## What is being asked
Go through the data below and retype all of it exactly.
══ Data for this task ══
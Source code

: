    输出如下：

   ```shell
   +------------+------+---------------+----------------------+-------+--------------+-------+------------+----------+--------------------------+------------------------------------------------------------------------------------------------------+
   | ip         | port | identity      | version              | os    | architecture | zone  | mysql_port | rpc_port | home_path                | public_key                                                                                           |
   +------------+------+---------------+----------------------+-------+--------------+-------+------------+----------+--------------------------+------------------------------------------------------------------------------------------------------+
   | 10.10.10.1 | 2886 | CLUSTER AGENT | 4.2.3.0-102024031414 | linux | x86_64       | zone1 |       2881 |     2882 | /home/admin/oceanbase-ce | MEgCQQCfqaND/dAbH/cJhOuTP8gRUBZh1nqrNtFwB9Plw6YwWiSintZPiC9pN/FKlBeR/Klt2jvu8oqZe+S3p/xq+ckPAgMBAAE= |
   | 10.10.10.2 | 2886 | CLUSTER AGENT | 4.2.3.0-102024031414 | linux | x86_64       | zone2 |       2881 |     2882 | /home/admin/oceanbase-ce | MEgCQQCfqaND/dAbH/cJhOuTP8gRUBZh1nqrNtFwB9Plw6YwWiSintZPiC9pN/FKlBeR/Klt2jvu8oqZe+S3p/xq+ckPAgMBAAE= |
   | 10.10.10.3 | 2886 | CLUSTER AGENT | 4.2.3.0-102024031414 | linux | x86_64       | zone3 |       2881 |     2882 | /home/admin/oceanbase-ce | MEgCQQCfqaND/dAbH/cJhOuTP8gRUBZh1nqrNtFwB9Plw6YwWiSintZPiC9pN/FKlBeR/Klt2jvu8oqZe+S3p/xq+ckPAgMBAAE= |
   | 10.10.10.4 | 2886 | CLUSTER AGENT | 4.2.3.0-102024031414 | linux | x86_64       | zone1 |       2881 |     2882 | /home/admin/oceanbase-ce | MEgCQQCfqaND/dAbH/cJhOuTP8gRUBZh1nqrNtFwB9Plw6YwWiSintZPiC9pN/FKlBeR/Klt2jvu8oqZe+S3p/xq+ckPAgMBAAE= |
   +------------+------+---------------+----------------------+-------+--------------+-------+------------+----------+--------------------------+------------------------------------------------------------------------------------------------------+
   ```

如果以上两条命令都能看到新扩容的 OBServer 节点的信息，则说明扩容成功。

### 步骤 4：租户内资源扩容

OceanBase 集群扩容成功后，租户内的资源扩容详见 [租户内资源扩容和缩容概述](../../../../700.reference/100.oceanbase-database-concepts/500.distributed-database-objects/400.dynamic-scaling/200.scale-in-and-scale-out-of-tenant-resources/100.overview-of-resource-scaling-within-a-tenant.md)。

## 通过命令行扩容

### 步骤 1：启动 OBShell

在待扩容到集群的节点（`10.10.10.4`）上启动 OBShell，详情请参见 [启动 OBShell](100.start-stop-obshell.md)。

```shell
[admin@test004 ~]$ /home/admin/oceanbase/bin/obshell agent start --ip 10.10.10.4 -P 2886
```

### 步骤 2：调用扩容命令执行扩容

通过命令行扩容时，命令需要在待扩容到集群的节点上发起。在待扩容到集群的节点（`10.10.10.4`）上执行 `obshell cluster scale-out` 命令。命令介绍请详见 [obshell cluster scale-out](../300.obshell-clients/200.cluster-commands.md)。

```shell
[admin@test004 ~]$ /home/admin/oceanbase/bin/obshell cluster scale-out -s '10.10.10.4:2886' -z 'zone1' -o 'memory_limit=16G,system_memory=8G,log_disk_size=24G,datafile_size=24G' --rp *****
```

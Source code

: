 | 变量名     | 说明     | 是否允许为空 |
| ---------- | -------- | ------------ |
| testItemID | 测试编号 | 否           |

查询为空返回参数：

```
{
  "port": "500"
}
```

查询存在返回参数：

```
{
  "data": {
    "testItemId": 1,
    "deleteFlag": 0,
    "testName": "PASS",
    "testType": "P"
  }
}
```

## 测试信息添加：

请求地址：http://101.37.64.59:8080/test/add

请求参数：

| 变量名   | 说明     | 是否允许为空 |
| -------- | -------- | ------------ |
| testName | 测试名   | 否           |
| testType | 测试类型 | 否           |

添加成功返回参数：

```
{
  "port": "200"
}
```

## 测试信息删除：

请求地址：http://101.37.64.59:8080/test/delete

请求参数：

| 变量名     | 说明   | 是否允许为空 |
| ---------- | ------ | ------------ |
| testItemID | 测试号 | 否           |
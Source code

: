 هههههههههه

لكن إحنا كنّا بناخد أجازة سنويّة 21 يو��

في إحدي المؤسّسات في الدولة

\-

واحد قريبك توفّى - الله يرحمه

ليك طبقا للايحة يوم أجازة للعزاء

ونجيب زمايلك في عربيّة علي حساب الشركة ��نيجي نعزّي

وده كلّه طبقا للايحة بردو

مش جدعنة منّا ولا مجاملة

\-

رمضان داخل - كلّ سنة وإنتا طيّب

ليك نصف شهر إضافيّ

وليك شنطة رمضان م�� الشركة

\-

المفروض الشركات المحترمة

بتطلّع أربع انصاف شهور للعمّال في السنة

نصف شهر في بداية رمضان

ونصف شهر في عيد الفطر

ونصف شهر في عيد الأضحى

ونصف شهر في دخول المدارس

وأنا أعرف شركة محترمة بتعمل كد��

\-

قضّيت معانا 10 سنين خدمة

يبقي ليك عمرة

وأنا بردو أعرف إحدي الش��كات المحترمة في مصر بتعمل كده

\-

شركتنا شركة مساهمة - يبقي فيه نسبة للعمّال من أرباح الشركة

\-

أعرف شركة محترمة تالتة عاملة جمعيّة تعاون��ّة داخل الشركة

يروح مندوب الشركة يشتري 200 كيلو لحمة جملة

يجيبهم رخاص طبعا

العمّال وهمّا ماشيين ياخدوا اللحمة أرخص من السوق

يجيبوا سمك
═══
## Answer to this task
Source code

:    输出如下：

   ```shell
   +------------+------+---------------+----------------------+-------+--------------+-------+------------+----------+--------------------------+------------------------------------------------------------------------------------------------------+
   | ip         | port | identity      | version              | os    | architecture | zone  | mysql_port | rpc_port | home_path                | public_key                                                                                           |
   +------------+------+---------------+----------------------+-------+--------------+-------+------------+----------+--------------------------+------------------------------------------------------------------------------------------------------+
   | 10.10.10.1 | 2886 | CLUSTER AGENT | 4.2.3.0-102024031414 | linux | x86_64       | zone1 |       2881 |     2882 | /home/admin/oceanbase-ce | MEgCQQCfqaND/dAbH/cJhOuTP8gRUBZh1nqrNtFwB9Plw6YwWiSintZPiC9pN/FKlBeR/Klt2jvu8oqZe+S3p/xq+ckPAgMBAAE= |
   | 10.10.10.2 | 2886 | CLUSTER AGENT | 4.2.3.0-102024031414 | linux | x86_64       | zone2 |       2881 |     2882 | /home/admin/oceanbase-ce | MEgCQQCfqaND/dAbH/cJhOuTP8gRUBZh1nqrNtFwB9Plw6YwWiSintZPiC9pN/FKlBeR/Klt2jvu8oqZe+S3p/xq+ckPAgMBAAE= |
   | 10.10.10.3 | 2886 | CLUSTER AGENT | 4.2.3.0-102024031414 | linux | x86_64       | zone3 |       2881 |     2882 | /home/admin/oceanbase-ce | MEgCQQCfqaND/dAbH/cJhOuTP8gRUBZh1nqrNtFwB9Plw6YwWiSintZPiC9pN/FKlBeR/Klt2jvu8oqZe+S3p/xq+ckPAgMBAAE= |
   | 10.10.10.4 | 2886 | CLUSTER AGENT | 4.2.3.0-102024031414 | linux | x86_64       | zone1 |       2881 |     2882 | /home/admin/oceanbase-ce | MEgCQQCfqaND/dAbH/cJhOuTP8gRUBZh1nqrNtFwB9Plw6YwWiSintZPiC9pN/FKlBeR/Klt2jvu8oqZe+S3p/xq+ckPAgMBAAE= |
   +------------+------+---------------+----------------------+-------+--------------+-------+------------+----------+--------------------------+------------------------------------------------------------------------------------------------------+
   ```

如果以上两条命令都能看到新扩容的 OBServer 节点的信息，则说明扩容成功。

### 步骤 4：租户内资源扩容

OceanBase 集群扩容成功后，租户内的资源扩容详见 [租户内资源扩容和缩容概述](../../../../700.reference/100.oceanbase-database-concepts/500.distributed-database-objects/400.dynamic-scaling/200.scale-in-and-scale-out-of-tenant-resources/100.overview-of-resource-scaling-within-a-tenant.md)。

## 通过命令行扩容

### 步骤 1：启动 OBShell

在待扩容到集群的节点（`10.10.10.4`）上启动 OBShell，详情请参见 [启动 OBShell](100.start-stop-obshell.md)。

```shell
[admin@test004 ~]$ /home/admin/oceanbase/bin/obshell agent start --ip 10.10.10.4 -P 2886
```

### 步骤 2：调用扩容命令执行扩容

通过命令行扩容时，命令需要在待扩容到集群的节点上发起。在待扩容到集群的节点（`10.10.10.4`）上执行 `obshell cluster scale-out` 命令。命令介绍请详见 [obshell cluster scale-out](../300.obshell-clients/200.cluster-commands.md)。

```shell
[admin@test004 ~]$ /home/admin/oceanbase/bin/obshell cluster scale-out -s '10.10.10.4:2886' -z 'zone1' -o 'memory_limit=16G,system_memory=8G,log_disk_size=24G,datafile_size=24G' --rp *****
```

Source code

: | 变量名     | 说明     | 是否允许为空 |
| ---------- | -------- | ------------ |
| testItemID | 测试编号 | 否           |

查询为空返回参数：

```
{
  "port": "500"
}
```

查询存在返回参数：

```
{
  "data": {
    "testItemId": 1,
    "deleteFlag": 0,
    "testName": "PASS",
    "testType": "P"
  }
}
```

## 测试信息添加：

请求地址：http://101.37.64.59:8080/test/add

请求参数：

| 变量名   | 说明     | 是否允许为空 |
| -------- | -------- | ------------ |
| testName | 测试名   | 否           |
| testType | 测试类型 | 否           |

添加成功返回参数：

```
{
  "port": "200"
}
```

## 测试信息删除：

请求地址：http://101.37.64.59:8080/test/delete

请求参数：

| 变量名     | 说明   | 是否允许为空 |
| ---------- | ------ | ------------ |
| testItemID | 测试号 | 否           |
Source code

: هههههههههه

لكن إحنا كنّا بناخد أجازة سنويّة 21 يو��

في إحدي المؤسّسات في الدولة

\-

واحد قريبك توفّى - الله يرحمه

ليك طبقا للايحة يوم أجازة للعزاء

ونجيب زمايلك في عربيّة علي حساب الشركة ��نيجي نعزّي

وده كلّه طبقا للايحة بردو

مش جدعنة منّا ولا مجاملة

\-

رمضان داخل - كلّ سنة وإنتا طيّب

ليك نصف شهر إضافيّ

وليك شنطة رمضان م�� الشركة

\-

المفروض الشركات المحترمة

بتطلّع أربع انصاف شهور للعمّال في السنة

نصف شهر في بداية رمضان

ونصف شهر في عيد الفطر

ونصف شهر في عيد الأضحى

ونصف شهر في دخول المدارس

وأنا أعرف شركة محترمة بتعمل كد��

\-

قضّيت معانا 10 سنين خدمة

يبقي ليك عمرة

وأنا بردو أعرف إحدي الش��كات المحترمة في مصر بتعمل كده

\-

شركتنا شركة مساهمة - يبقي فيه نسبة للعمّال من أرباح الشركة

\-

أعرف شركة محترمة تالتة عاملة جمعيّة تعاون��ّة داخل الشركة

يروح مندوب الشركة يشتري 200 كيلو لحمة جملة

يجيبهم رخاص طبعا

العمّال وهمّا ماشيين ياخدوا اللحمة أرخص من السوق

يجيبوا سمك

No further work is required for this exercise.